Einigung ferner denn je

Der "Chefdogmatiker" der traditionalistischen Piusbruderschaft in Deutschland, Pater Matthias Gaudron, erteilt der von Papst Franziskus gewünschten Öffnung der katholischen Kirche zu anderen Religionen eine Absage.

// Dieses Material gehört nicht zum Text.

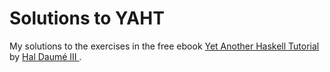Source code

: Solutions to YAHT
===

My solutions to the exercises in the free ebook [Yet Another Haskell Tutorial](http://www.umiacs.umd.edu/~hal/docs/daume02yaht.pdf) by [Hal Daumé III](http://www.umiacs.umd.edu/~hal/).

Matthias Gaudron / © fratresinunum.com
Matthias Gaudron / © fratresinunum.com

Die Gespräche zwischen dem Vatikan und den Piusbrüdern lägen derzeit auf Eis, sagte der Theologe am Freitag in einem Interview mit spiegel online. Kritik äußerte er an Äußerungen des Papstes zur Homosexualität und zu seiner Warnung vor dem Glauben als Ideologie. Die katholische Kirche in Deutschland wird nach Gaudrons Worten in 15 bis 20 Jahren zusammenbrechen, weil sie keinen Priesternachwuchs hat und die Gläubigen immer weniger werden.

"Viele sagen, die Kirche würde wieder Mitglieder gewinnen, wenn sie sich öffnen würde. Aber wenn das so wäre, dann müssten die Menschen doch massenhaft in die protestantischen Kirchen strömen", sagte Gaudron. Das Unverbindliche habe keine Kraft und könne nicht begeistern.

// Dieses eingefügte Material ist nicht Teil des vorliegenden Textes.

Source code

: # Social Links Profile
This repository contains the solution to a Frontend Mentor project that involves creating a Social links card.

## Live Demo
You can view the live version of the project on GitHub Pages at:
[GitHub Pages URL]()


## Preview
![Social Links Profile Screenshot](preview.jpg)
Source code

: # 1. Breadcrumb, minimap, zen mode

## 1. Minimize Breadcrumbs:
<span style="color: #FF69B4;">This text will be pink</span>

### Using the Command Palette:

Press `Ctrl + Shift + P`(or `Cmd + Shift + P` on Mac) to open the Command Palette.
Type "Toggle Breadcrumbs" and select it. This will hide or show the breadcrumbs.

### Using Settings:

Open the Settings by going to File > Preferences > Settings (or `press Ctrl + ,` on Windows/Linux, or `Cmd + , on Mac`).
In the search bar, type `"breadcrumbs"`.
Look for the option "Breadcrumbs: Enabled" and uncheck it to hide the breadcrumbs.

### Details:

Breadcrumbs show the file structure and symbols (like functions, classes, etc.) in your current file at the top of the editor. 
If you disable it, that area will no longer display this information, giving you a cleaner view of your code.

Als "sehr problematisch" wertete Gaudron die Absage des Papstes an eine übertriebene Suche nach Sicherheit im Glauben. "Wenn die einzige dogmatische Sicherheit darin bestehen soll, dass Gott Gott im Menschen ist, halte ich das für ein bisschen wenig", sagte er. "Die Wahrheit des Glaubensbekenntnisses kann auch der Papst nicht ändern." Papst Franziskus hatte in einem Interview davor gewarnt, in "übertriebener Weise die Sicherheit in der Lehre" zu suchen; auch dürfe man nicht "verbissen die verlorene Vergangenheit" suchen. "Auf diese Weise wird der Glaube eine Ideologie unter vielen."

Streitthema Homosexualität

Beim Thema Homosexualität hielt Gaudron dem Papst eine widersprüchliche Haltung vor. Einerseits behaupte er, dass er die Lehre der katholischen Kirche annehme. Andererseits erwecke Franziskus den Eindruck, dass es in Ordnung sei, homosexuell zu sein. "Entweder ich halte mich an die Lehre, dann kann ich Homosexualität nicht gutheißen, oder ich lasse es. Aber dann bin ich nicht mehr katholisch."

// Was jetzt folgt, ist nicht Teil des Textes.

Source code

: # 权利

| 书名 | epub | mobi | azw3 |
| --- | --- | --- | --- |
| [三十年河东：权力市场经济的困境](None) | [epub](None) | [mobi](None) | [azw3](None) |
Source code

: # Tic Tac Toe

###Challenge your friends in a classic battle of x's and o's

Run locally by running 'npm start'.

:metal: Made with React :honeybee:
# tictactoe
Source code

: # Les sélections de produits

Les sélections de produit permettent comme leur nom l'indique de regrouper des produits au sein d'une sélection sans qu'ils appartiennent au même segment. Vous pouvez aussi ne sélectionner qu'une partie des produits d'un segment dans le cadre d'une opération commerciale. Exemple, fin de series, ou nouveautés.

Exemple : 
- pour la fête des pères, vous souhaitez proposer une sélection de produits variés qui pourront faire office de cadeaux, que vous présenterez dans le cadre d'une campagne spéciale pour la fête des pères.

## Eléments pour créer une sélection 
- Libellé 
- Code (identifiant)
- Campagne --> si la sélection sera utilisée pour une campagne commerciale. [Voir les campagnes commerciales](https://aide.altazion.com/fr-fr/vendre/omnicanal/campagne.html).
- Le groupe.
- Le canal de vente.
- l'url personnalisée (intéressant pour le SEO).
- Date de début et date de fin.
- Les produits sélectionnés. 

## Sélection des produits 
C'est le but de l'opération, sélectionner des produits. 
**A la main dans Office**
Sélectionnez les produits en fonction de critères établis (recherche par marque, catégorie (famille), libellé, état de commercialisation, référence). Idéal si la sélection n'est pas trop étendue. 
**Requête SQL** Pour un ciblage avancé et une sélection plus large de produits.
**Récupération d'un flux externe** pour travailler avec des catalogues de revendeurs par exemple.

Gaudron appellierte an den Papst, das Recht der Priester, die alte Messe zu feiern, zu garantieren. Dass die Gespräche zwischen Piusbrüdern und Vatikan derzeit auf Eis lägen, schiebt der Theologe auch auf den Präfekten der Glaubenskongregation, Erzbischof Gerhard Ludwig Müller. "Er mag uns nicht. Er verhält sich uns gegenüber ablehnend, seit er in Rom ist."

Die Priesterbruderschaft St. Pius X. wurde 1969 vom französischen Erzbischof Marcel Lefebvre (1905-1991) gegründet. Sie lehnt die Reformen des Zweiten Vatikanischen Konzils (1962-1965) ab. Streitpunkte sind vor allem Liturgie, Religionsfreiheit und Ökumene. 1975 entzog Rom der Bruderschaft die kirchenrechtliche Zulassung.

Nach unerlaubten Priesterweihen wurde Lefebvre 1976 die Ausübung seines Bischofsamts verboten. Indem er 1988 ohne päpstliche Zustimmung vier Priester seiner Bruderschaft zu Bischöfen weihte, zogen sich alle fünf die Exkommunikation zu. Papst Benedikt XVI. hob 2009 als Versöhnungsgeste die Exkommunikation der Bischöfe der Piusbruderschaft auf. Seit Ende 2009 gab es im Vatikan mehrere Gesprächsrunden mit Vertretern der Bruderschaft über strittige Lehrfragen. Seit Frühjahr 2012 ist der Prozess offenbar zum Stillstand gekommen.